Blended learning
Blended learning combines face-to-face teaching with distance education, frequently electronic, either computer-based or web-based. It has been a major growth point in the ELT (English Language Teaching) industry over the last ten years.
Some people, though, use the phrase 'Blended Learning' to refer to learning taking place while the focus is on other activities. For example, playing a card game that requires calling for cards may allow blended learning of numbers (1 to 10).
Skills teaching
When talking about language skills, the four basic ones are: listening, speaking, reading and writing. However, other, more socially-based skills have been identified more recently such as summarizing, describing, narrating etc. In addition, more general learning skills such as study skills and knowing how one learns have been applied to language classrooms.

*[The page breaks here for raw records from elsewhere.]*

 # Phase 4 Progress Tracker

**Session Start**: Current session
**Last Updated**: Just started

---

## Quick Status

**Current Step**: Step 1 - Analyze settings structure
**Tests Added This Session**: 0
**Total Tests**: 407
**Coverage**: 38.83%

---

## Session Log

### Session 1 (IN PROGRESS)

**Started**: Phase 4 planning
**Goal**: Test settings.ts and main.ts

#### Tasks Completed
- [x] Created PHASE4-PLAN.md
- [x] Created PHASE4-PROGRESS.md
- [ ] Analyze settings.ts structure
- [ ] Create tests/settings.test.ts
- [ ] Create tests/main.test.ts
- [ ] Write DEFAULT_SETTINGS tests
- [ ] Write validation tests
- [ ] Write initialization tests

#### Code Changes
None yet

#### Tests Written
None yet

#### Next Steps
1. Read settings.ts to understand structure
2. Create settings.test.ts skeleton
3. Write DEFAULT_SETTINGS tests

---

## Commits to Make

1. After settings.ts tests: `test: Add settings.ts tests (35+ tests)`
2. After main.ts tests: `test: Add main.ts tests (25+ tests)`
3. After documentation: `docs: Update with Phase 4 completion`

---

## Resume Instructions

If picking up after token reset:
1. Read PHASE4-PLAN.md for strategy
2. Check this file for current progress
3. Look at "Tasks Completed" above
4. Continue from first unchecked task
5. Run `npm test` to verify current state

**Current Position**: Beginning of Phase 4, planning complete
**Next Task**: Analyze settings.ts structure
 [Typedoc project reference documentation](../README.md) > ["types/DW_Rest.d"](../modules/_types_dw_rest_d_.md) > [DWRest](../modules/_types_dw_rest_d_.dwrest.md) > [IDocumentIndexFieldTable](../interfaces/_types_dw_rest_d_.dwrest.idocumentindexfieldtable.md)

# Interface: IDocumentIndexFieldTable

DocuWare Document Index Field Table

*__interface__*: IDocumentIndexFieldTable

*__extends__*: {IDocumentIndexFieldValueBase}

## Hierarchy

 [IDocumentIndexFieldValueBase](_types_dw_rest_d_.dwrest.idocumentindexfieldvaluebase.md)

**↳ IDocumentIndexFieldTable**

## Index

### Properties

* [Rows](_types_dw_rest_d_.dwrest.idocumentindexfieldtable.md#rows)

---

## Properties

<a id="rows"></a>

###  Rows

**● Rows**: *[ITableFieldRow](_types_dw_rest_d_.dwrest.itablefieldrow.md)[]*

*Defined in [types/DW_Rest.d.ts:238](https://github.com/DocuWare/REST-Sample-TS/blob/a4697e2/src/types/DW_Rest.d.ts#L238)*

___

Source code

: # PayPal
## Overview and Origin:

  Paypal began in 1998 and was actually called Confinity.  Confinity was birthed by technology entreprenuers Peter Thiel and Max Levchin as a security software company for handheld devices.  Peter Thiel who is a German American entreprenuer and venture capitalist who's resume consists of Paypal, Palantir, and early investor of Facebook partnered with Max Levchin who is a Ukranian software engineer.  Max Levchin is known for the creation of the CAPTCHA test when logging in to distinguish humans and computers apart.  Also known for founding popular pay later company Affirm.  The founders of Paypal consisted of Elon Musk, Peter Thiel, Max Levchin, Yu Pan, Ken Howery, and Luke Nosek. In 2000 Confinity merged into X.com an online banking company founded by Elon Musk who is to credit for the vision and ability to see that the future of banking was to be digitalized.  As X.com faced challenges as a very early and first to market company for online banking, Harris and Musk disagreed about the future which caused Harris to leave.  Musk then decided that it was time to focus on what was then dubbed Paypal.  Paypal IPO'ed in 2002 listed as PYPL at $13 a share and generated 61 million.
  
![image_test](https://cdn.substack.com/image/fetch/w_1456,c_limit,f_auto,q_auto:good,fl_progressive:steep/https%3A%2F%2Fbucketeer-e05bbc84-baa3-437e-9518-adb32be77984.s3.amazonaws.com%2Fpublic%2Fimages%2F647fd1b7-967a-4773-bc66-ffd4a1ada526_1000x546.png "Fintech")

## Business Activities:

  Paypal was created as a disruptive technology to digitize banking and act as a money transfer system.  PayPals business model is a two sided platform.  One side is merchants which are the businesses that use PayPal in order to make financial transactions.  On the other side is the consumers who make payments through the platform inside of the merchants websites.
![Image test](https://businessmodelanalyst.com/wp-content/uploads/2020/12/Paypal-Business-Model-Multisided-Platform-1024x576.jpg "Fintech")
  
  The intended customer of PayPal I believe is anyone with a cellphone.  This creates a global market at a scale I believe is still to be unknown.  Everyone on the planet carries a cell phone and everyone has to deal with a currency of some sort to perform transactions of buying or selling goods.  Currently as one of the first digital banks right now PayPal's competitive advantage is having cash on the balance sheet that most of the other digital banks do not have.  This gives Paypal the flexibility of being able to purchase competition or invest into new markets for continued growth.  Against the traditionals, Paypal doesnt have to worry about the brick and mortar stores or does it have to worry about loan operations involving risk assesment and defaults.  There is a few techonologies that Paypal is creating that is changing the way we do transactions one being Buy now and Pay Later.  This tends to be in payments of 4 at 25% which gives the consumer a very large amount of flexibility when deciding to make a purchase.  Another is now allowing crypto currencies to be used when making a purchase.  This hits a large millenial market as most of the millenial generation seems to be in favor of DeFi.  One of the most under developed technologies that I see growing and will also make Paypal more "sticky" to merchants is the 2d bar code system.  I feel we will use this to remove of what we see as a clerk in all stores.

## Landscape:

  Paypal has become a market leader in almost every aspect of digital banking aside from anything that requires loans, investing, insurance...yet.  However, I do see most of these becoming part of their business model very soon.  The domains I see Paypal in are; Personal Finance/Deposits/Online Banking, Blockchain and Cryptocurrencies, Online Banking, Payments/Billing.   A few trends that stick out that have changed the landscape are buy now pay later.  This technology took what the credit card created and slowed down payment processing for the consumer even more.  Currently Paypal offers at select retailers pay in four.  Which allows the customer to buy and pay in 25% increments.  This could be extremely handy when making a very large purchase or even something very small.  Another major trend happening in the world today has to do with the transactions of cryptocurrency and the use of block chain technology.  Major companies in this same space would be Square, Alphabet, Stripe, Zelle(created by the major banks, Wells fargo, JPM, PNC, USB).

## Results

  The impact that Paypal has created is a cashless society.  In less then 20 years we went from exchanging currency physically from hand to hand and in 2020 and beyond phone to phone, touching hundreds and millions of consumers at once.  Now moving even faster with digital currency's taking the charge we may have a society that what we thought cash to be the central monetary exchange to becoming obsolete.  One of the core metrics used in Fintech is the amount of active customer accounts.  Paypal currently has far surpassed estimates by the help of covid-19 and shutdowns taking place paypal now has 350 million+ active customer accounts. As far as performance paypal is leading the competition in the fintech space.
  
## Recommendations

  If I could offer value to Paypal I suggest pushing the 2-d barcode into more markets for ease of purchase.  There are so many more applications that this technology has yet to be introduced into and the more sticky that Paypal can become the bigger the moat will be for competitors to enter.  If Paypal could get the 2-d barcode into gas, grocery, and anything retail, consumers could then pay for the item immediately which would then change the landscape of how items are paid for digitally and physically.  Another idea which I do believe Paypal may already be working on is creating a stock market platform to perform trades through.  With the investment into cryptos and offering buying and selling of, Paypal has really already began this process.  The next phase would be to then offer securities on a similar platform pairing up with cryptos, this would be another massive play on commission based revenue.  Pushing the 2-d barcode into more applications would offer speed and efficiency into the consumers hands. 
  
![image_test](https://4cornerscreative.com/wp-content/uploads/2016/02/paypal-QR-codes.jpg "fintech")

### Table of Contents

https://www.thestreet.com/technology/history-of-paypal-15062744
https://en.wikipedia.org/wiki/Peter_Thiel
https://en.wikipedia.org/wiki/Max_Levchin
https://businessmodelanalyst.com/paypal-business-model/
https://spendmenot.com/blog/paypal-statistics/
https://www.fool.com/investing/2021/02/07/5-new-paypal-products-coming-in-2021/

In the 1970s and 1980s, the four basic skills were generally taught in isolation in a very rigid order, such as listening before speaking. However, since then, it has been recognized that we generally use more than one skill at a time, leading to more integrated exercises. Speaking is a skill that often is underrepresented in the traditional classroom. This could be due to the fact that it is considered a less-academic skill than writing, is transient and improvised (thus harder to assess and teach through rote imitation).
More recent textbooks stress the importance of students working with other students in pairs and groups, sometimes the entire class. Pair and group work give opportunities for more students to participate more actively. However, supervision of pairs and groups is important to make sure everyone participates as equally as possible. Such activities also provide opportunities for peer teaching, where weaker learners can find support from stronger classmates.
Sandwich technique
In foreign language teaching, the sandwich technique is the oral insertion of an idiomatic translation in the mother tongue between an unknown phrase in the learned language and its repetition, in order to convey meaning as rapidly and completely as possible. The mother tongue equivalent can be given almost as an aside, with a slight break in the flow of speech to mark it as an intruder.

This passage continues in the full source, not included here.